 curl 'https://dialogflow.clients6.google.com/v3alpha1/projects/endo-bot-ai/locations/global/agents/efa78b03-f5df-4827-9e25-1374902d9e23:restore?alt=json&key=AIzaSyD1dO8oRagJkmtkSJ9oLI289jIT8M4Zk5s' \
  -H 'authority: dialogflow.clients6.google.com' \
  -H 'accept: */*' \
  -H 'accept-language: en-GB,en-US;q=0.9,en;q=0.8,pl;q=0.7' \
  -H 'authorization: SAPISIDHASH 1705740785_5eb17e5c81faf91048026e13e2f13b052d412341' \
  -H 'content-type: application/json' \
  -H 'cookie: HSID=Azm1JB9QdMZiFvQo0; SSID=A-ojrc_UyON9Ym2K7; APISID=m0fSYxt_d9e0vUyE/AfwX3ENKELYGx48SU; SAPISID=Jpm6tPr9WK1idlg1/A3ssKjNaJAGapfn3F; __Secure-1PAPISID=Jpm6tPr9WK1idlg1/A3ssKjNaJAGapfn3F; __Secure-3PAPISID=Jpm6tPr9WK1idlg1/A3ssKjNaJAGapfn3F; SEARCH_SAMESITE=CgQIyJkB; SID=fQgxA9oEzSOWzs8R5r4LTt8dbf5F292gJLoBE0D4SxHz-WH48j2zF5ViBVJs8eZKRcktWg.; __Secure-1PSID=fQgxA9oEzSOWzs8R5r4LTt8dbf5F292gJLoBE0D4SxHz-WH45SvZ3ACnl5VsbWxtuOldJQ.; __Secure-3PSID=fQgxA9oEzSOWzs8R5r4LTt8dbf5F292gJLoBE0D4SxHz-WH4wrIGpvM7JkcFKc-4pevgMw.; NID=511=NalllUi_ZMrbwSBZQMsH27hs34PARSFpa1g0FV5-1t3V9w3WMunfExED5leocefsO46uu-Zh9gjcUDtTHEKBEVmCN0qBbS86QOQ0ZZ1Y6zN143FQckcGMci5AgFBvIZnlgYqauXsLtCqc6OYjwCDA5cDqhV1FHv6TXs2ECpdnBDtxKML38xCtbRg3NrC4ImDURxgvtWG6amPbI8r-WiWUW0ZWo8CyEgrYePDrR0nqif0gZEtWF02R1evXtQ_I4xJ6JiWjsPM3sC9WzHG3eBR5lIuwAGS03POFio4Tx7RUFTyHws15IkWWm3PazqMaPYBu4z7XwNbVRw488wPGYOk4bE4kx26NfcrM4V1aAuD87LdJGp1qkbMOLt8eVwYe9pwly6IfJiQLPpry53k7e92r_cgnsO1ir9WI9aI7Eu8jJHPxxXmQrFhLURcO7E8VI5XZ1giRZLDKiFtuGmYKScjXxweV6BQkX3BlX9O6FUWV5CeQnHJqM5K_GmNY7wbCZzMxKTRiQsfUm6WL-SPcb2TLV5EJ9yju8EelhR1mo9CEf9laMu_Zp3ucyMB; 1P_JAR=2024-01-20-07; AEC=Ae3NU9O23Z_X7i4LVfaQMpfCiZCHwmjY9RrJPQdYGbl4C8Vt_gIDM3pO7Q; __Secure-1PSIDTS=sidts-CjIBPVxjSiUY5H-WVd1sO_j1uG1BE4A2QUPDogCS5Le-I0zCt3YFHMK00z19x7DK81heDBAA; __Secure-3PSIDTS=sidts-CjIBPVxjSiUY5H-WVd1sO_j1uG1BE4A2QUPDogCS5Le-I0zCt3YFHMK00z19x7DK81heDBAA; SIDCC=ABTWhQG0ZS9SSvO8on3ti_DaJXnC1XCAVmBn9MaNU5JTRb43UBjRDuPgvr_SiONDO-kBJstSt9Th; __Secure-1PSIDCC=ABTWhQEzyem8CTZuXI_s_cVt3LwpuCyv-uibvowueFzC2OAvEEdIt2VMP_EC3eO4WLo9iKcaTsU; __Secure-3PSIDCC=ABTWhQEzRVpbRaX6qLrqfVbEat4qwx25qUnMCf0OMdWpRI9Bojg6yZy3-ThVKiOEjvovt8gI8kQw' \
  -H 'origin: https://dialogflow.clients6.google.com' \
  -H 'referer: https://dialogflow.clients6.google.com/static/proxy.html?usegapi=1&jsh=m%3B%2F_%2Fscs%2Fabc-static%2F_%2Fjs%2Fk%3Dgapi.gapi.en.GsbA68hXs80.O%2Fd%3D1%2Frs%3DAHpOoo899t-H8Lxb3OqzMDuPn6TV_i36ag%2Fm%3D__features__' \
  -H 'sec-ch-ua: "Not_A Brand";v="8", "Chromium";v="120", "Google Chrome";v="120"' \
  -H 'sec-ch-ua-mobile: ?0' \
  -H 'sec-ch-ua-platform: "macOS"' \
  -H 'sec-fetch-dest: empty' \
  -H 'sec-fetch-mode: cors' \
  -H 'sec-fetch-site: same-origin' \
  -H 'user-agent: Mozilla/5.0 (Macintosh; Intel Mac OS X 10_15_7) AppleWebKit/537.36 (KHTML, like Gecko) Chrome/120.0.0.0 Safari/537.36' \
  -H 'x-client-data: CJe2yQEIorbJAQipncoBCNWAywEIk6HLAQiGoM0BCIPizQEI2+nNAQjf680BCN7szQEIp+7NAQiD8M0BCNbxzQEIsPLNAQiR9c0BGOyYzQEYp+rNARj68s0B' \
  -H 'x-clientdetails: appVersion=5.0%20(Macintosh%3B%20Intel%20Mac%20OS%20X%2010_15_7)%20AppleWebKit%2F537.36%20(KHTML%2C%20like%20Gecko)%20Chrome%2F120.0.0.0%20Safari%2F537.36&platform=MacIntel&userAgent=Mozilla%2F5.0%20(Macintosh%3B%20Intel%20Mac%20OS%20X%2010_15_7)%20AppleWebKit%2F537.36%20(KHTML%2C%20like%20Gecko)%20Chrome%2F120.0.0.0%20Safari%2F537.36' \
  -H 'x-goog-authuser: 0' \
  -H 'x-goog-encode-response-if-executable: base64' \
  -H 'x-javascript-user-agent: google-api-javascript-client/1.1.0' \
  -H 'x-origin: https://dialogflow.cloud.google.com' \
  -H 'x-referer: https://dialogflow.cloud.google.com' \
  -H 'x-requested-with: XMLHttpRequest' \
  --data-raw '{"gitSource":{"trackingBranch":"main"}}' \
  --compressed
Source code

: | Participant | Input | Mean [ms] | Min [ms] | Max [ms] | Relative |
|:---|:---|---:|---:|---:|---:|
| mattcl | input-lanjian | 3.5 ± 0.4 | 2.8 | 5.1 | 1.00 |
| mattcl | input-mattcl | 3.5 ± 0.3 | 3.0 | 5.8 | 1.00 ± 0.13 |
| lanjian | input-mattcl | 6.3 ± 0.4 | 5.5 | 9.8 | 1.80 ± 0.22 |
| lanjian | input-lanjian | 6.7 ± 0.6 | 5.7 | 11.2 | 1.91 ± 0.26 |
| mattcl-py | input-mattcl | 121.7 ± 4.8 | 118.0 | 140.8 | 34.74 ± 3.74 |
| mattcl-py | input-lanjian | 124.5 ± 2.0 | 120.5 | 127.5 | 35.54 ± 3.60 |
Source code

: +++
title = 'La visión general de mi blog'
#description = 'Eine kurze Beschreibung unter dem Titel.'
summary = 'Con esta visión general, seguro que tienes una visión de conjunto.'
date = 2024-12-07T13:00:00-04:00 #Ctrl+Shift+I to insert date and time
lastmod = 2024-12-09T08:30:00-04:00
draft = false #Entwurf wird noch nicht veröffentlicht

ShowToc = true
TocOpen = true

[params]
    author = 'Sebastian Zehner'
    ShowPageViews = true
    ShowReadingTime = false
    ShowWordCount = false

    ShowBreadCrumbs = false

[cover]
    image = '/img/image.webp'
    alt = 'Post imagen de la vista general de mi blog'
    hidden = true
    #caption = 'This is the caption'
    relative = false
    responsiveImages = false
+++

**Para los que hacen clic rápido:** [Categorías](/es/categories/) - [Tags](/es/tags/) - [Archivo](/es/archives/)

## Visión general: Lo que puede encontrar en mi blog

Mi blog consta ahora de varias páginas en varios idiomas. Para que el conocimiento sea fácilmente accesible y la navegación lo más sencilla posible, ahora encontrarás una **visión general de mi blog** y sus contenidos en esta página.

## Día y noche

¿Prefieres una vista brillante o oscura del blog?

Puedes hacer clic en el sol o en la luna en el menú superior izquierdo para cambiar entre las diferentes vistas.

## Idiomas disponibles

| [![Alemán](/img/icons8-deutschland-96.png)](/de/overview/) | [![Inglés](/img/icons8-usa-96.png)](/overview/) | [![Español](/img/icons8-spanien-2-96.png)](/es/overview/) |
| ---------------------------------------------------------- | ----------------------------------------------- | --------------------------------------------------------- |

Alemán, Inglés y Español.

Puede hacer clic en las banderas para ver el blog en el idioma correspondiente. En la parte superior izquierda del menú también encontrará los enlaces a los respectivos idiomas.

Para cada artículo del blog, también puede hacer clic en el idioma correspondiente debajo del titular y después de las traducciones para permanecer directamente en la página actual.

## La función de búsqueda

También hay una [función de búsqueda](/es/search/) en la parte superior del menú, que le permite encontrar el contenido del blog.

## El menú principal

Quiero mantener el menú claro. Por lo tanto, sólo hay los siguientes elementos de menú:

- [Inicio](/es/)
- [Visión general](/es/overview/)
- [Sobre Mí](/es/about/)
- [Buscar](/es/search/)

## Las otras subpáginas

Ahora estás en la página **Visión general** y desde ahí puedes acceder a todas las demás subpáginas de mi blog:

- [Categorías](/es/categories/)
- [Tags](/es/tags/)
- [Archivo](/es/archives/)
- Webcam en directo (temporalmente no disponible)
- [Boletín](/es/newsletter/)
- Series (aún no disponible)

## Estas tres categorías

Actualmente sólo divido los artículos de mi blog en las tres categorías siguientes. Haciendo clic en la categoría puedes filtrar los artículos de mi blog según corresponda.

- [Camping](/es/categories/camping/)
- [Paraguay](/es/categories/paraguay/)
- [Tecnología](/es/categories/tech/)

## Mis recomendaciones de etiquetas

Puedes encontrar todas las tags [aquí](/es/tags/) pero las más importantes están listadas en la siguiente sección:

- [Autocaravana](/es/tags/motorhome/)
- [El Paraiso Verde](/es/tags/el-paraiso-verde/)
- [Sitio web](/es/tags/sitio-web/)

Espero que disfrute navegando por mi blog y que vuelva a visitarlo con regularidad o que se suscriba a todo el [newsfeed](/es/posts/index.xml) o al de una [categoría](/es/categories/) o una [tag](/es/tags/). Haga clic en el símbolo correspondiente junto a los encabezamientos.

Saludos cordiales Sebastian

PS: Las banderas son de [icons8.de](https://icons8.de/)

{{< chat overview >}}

--------------------------------

(TASK)
The word "fetch" may occur in lines of the data above; say how many lines hold it, giving only the number.

(REPLY)
3